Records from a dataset
_ _ _ _ _
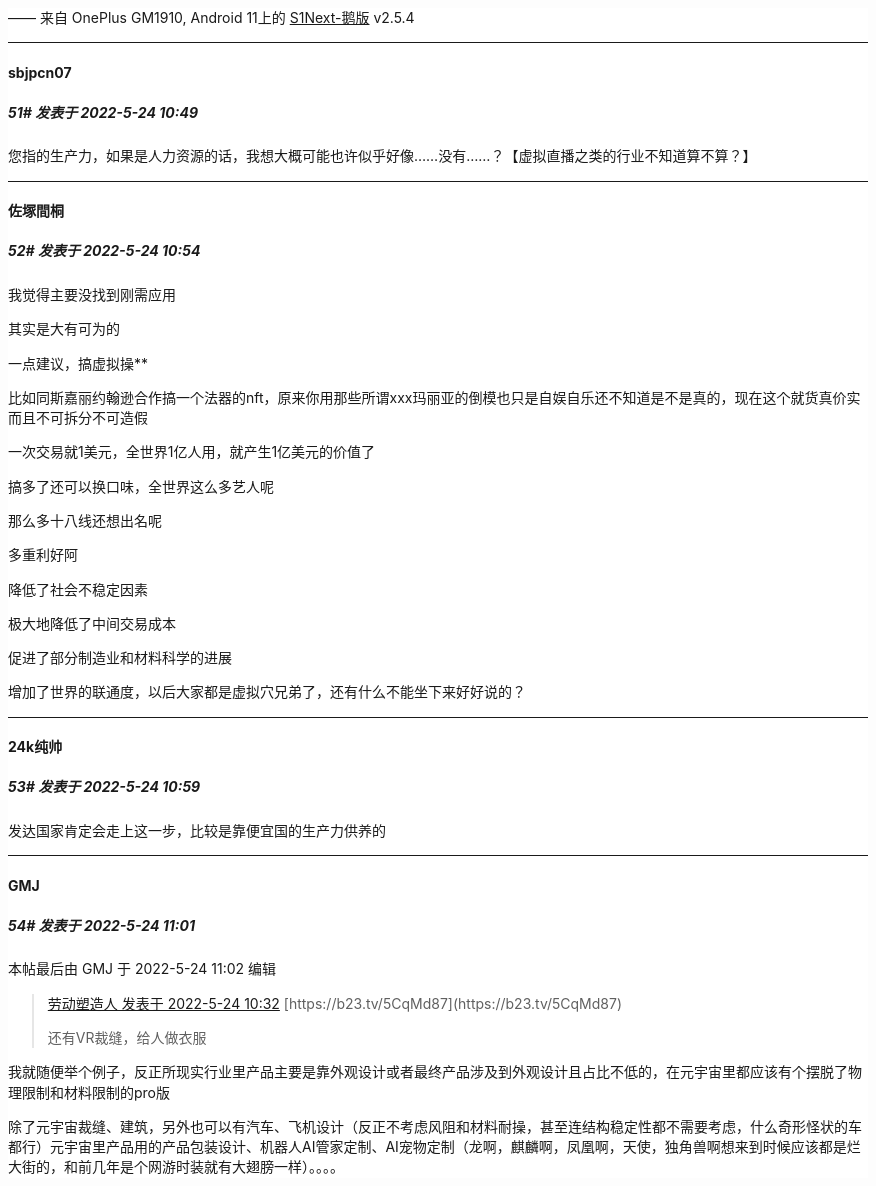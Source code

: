 —— 来自 OnePlus GM1910, Android 11上的 [S1Next-鹅版](https://github.com/ykrank/S1-Next/releases) v2.5.4

*****

####  sbjpcn07  
##### 51#       发表于 2022-5-24 10:49

您指的生产力，如果是人力资源的话，我想大概可能也许似乎好像……没有……？【虚拟直播之类的行业不知道算不算？】

*****

####  佐塚間桐  
##### 52#       发表于 2022-5-24 10:54

我觉得主要没找到刚需应用

其实是大有可为的

一点建议，搞虚拟操**

比如同斯嘉丽约翰逊合作搞一个法器的nft，原来你用那些所谓xxx玛丽亚的倒模也只是自娱自乐还不知道是不是真的，现在这个就货真价实而且不可拆分不可造假

一次交易就1美元，全世界1亿人用，就产生1亿美元的价值了

搞多了还可以换口味，全世界这么多艺人呢

那么多十八线还想出名呢

多重利好阿

降低了社会不稳定因素

极大地降低了中间交易成本

促进了部分制造业和材料科学的进展

增加了世界的联通度，以后大家都是虚拟穴兄弟了，还有什么不能坐下来好好说的？

*****

####  24k纯帅  
##### 53#       发表于 2022-5-24 10:59

发达国家肯定会走上这一步，比较是靠便宜国的生产力供养的

*****

####  GMJ  
##### 54#       发表于 2022-5-24 11:01

 本帖最后由 GMJ 于 2022-5-24 11:02 编辑 
<blockquote><a href="httphttps://bbs.saraba1st.com/2b/forum.php?mod=redirect&amp;goto=findpost&amp;pid=55966002&amp;ptid=2071093" target="_blank">劳动塑造人 发表于 2022-5-24 10:32</a>
[https://b23.tv/5CqMd87](https://b23.tv/5CqMd87)

还有VR裁缝，给人做衣服</blockquote>
我就随便举个例子，反正所现实行业里产品主要是靠外观设计或者最终产品涉及到外观设计且占比不低的，在元宇宙里都应该有个摆脱了物理限制和材料限制的pro版

除了元宇宙裁缝、建筑，另外也可以有汽车、飞机设计（反正不考虑风阻和材料耐操，甚至连结构稳定性都不需要考虑，什么奇形怪状的车都行）元宇宙里产品用的产品包装设计、机器人AI管家定制、AI宠物定制（龙啊，麒麟啊，凤凰啊，天使，独角兽啊想来到时候应该都是烂大街的，和前几年是个网游时装就有大翅膀一样）。。。。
_ _ _ _ _
#### ACTION ITEM:
Reproduce only the lines above spanning from the line containing "发表于 2022-5-24 10:54" through the line containing "增加了世界的联通度，以后大家都是虚拟穴兄弟了，还有什么不能坐下来好好说的？", word for word.

#### EXERCISE RESULT:
##### 52#       发表于 2022-5-24 10:54

我觉得主要没找到刚需应用

其实是大有可为的

一点建议，搞虚拟操**

比如同斯嘉丽约翰逊合作搞一个法器的nft，原来你用那些所谓xxx玛丽亚的倒模也只是自娱自乐还不知道是不是真的，现在这个就货真价实而且不可拆分不可造假

一次交易就1美元，全世界1亿人用，就产生1亿美元的价值了

搞多了还可以换口味，全世界这么多艺人呢

那么多十八线还想出名呢

多重利好阿

降低了社会不稳定因素

极大地降低了中间交易成本

促进了部分制造业和材料科学的进展

增加了世界的联通度，以后大家都是虚拟穴兄弟了，还有什么不能坐下来好好说的？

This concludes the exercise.